◆ **Prompt**:
Every line from the one containing "- [Ethereum Developer" to the end of the records below, written out word for word, is the whole answer.
** Opening Exercise data block **
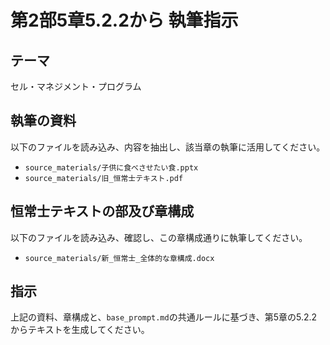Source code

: # 第2部5章5.2.2から 執筆指示

## テーマ
セル・マネジメント・プログラム

## 執筆の資料
以下のファイルを読み込み、内容を抽出し、該当章の執筆に活用してください。
- `source_materials/子供に食べさせたい食.pptx`
- `source_materials/旧_恒常士テキスト.pdf`

## 恒常士テキストの部及び章構成
以下のファイルを読み込み、確認し、この章構成通りに執筆してください。
- `source_materials/新_恒常士_全体的な章構成.docx`


## 指示
上記の資料、章構成と、`base_prompt.md`の共通ルールに基づき、第5章の5.2.2からテキストを生成してください。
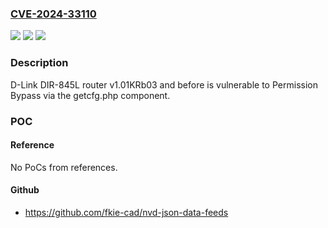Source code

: ### [CVE-2024-33110](https://cve.mitre.org/cgi-bin/cvename.cgi?name=CVE-2024-33110)
![](https://img.shields.io/static/v1?label=Product&message=n%2Fa&color=blue)
![](https://img.shields.io/static/v1?label=Version&message=n%2Fa&color=blue)
![](https://img.shields.io/static/v1?label=Vulnerability&message=n%2Fa&color=brighgreen)

### Description

D-Link DIR-845L router v1.01KRb03 and before is vulnerable to Permission Bypass via the getcfg.php component.

### POC

#### Reference
No PoCs from references.

#### Github
- https://github.com/fkie-cad/nvd-json-data-feeds

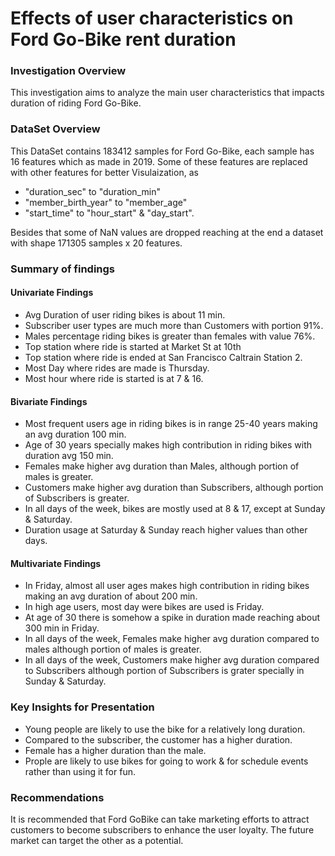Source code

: # Effects of user characteristics on Ford Go-Bike rent duration

### Investigation Overview
This investigation aims to analyze the main user characteristics that impacts duration of riding Ford Go-Bike.

### DataSet Overview
This DataSet contains 183412 samples for Ford Go-Bike, each sample has 16 features which as made in 2019. Some of these features are replaced with
other features for better Visulaization, as

* "duration_sec" to "duration_min"
* "member_birth_year" to "member_age"
* "start_time" to "hour_start" & "day_start".

Besides that some of NaN values are dropped reaching at the end a dataset with shape 171305 samples x 20 features.

### Summary of findings

#### Univariate Findings
* Avg Duration of user riding bikes is about 11 min.
* Subscriber user types are much more than Customers with portion 91%.
* Males percentage riding bikes is greater than females with value 76%.
* Top station where ride is started at Market St at 10th
* Top station where ride is ended at San Francisco Caltrain Station 2.
* Most Day where rides are made is Thursday.
* Most hour where ride is started is at 7 & 16.

#### Bivariate Findings
* Most frequent users age in riding bikes is in range 25-40 years making an avg duration 100 min.
* Age of 30 years specially makes high contribution in riding bikes with duration avg 150 min.
* Females make higher avg duration than Males, although portion of males is greater.
* Customers make higher avg duration than Subscribers, although portion of Subscribers is greater.
* In all days of the week, bikes are mostly used at 8 & 17, except at Sunday & Saturday.
* Duration usage at Saturday & Sunday reach higher values than other days.

#### Multivariate Findings
* In Friday, almost all user ages makes high contribution in riding bikes making an avg duration of about 200 min.
* In high age users, most day were bikes are used is Friday.
* At age of 30 there is somehow a spike in duration made reaching about 300 min in Friday.
* In all days of the week, Females make higher avg duration compared to males although portion of males is greater.
* In all days of the week, Customers make higher avg duration compared to Subscribers although portion of Subscribers is grater specially in Sunday &
Saturday.

### Key Insights for Presentation
* Young people are likely to use the bike for a relatively long duration.
* Compared to the subscriber, the customer has a higher duration.
* Female has a higher duration than the male.
* Prople are likely to use bikes for going to work & for schedule events rather than using it for fun.

### Recommendations
It is recommended that Ford GoBike can take marketing efforts to attract customers to become subscribers to enhance the user loyalty. The future market can
target the other as a potential.
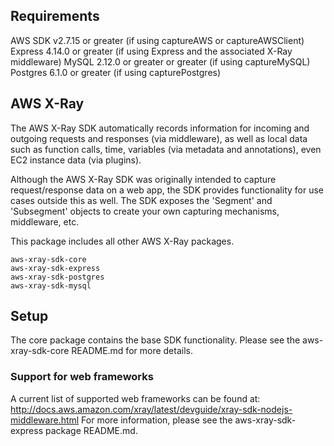
## Requirements

AWS SDK v2.7.15 or greater (if using captureAWS or captureAWSClient)
Express 4.14.0 or greater (if using Express and the associated X-Ray middleware)
MySQL 2.12.0 or greater or greater (if using captureMySQL)
Postgres 6.1.0 or greater (if using capturePostgres)

## AWS X-Ray

The AWS X-Ray SDK automatically records information for incoming and outgoing requests and responses (via middleware), as well as local data
such as function calls, time, variables (via metadata and annotations), even EC2 instance data (via plugins).

Although the AWS X-Ray SDK was originally intended to capture request/response data on a web app, the SDK provides functionality for use cases
outside this as well. The SDK exposes the 'Segment' and 'Subsegment' objects to create your own capturing mechanisms, middleware, etc.

This package includes all other AWS X-Ray packages.

    aws-xray-sdk-core
    aws-xray-sdk-express
    aws-xray-sdk-postgres
    aws-xray-sdk-mysql

## Setup

The core package contains the base SDK functionality.  Please see the aws-xray-sdk-core README.md for more details.

### Support for web frameworks

A current list of supported web frameworks can be found at: http://docs.aws.amazon.com/xray/latest/devguide/xray-sdk-nodejs-middleware.html
For more information, please see the aws-xray-sdk-express package README.md.

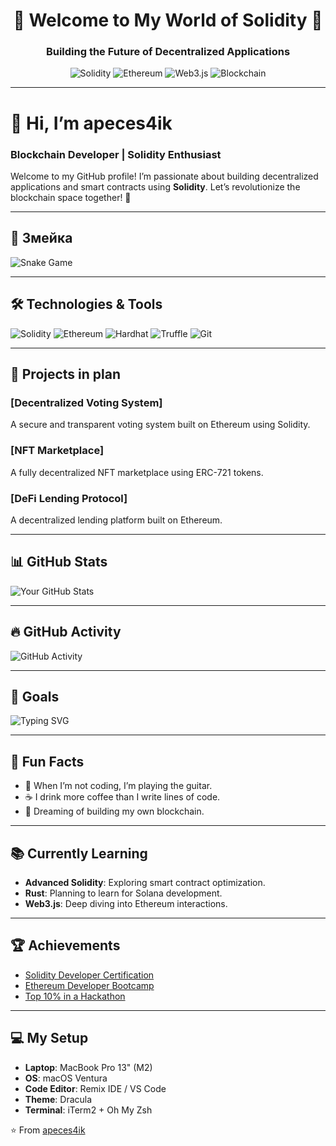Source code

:<div align="center">
  <h1>🚀 Welcome to My World of Solidity 🚀</h1>
  <h3>Building the Future of Decentralized Applications</h3>
  <img src="https://img.shields.io/badge/Solidity-%23363636.svg?style=for-the-badge&logo=solidity&logoColor=white" alt="Solidity">
  <img src="https://img.shields.io/badge/Ethereum-3C3C3D?style=for-the-badge&logo=Ethereum&logoColor=white" alt="Ethereum">
  <img src="https://img.shields.io/badge/Web3.js-F16822?style=for-the-badge&logo=web3.js&logoColor=white" alt="Web3.js">
  <img src="https://img.shields.io/badge/Blockchain-121D33?style=for-the-badge&logo=blockchain.com&logoColor=white" alt="Blockchain">
</div>

---

# 👋 Hi, I’m **apeces4ik**
### Blockchain Developer | Solidity Enthusiast

Welcome to my GitHub profile! I’m passionate about building decentralized applications and smart contracts using **Solidity**. Let’s revolutionize the blockchain space together! 🚀

---

## 🐍 Змейка

![Snake Game](https://raw.githubusercontent.com/apeces4ik/snake-game/output/github-snake.svg)

---

## 🛠️ Technologies & Tools

![Solidity](https://img.shields.io/badge/Solidity-%23363636.svg?style=for-the-badge&logo=solidity&logoColor=white)
![Ethereum](https://img.shields.io/badge/Ethereum-3C3C3D?style=for-the-badge&logo=Ethereum&logoColor=white)
![Hardhat](https://img.shields.io/badge/Hardhat-FFF100?style=for-the-badge&logo=hardhat&logoColor=black)
![Truffle](https://img.shields.io/badge/Truffle-3C3C3D?style=for-the-badge&logo=truffle&logoColor=white)
![Git](https://img.shields.io/badge/Git-F05032?style=for-the-badge&logo=git&logoColor=white)

---

## 🚀 Projects in plan

### [Decentralized Voting System]
A secure and transparent voting system built on Ethereum using Solidity.

### [NFT Marketplace]
A fully decentralized NFT marketplace using ERC-721 tokens.

### [DeFi Lending Protocol]
A decentralized lending platform built on Ethereum.

---

## 📊 GitHub Stats

![Your GitHub Stats](https://github-readme-stats.vercel.app/api?username=apeces4ik&show_icons=true&theme=radical)

---

## 🔥 GitHub Activity

![GitHub Activity](https://github-readme-activity-graph.vercel.app/graph?username=apeces4ik&theme=github)

---

## 🎯 Goals

![Typing SVG](https://readme-typing-svg.herokuapp.com/?lines=Building+decentralized+apps;Learning+Solidity+every+day;Exploring+Web3+world&center=true&width=500&height=50)

---

## 🎉 Fun Facts

- 🎸 When I’m not coding, I’m playing the guitar.
- ☕ I drink more coffee than I write lines of code.
- 🚀 Dreaming of building my own blockchain.

---

## 📚 Currently Learning

- **Advanced Solidity**: Exploring smart contract optimization.
- **Rust**: Planning to learn for Solana development.
- **Web3.js**: Deep diving into Ethereum interactions.

---

## 🏆 Achievements

- [Solidity Developer Certification](https://example.com)
- [Ethereum Developer Bootcamp](https://example.com)
- [Top 10% in a Hackathon](https://example.com)

---

## 💻 My Setup

- **Laptop**: MacBook Pro 13" (M2)
- **OS**: macOS Ventura
- **Code Editor**: Remix IDE / VS Code
- **Theme**: Dracula
- **Terminal**: iTerm2 + Oh My Zsh

⭐️ From [apeces4ik](https://github.com/apeces4ik)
** Closing Exercise data block **
◆ **Your response**:
- [Ethereum Developer Bootcamp](https://example.com)
- [Top 10% in a Hackathon](https://example.com)

---

## 💻 My Setup

- **Laptop**: MacBook Pro 13" (M2)
- **OS**: macOS Ventura
- **Code Editor**: Remix IDE / VS Code
- **Theme**: Dracula
- **Terminal**: iTerm2 + Oh My Zsh

⭐️ From [apeces4ik](https://github.com/apeces4ik)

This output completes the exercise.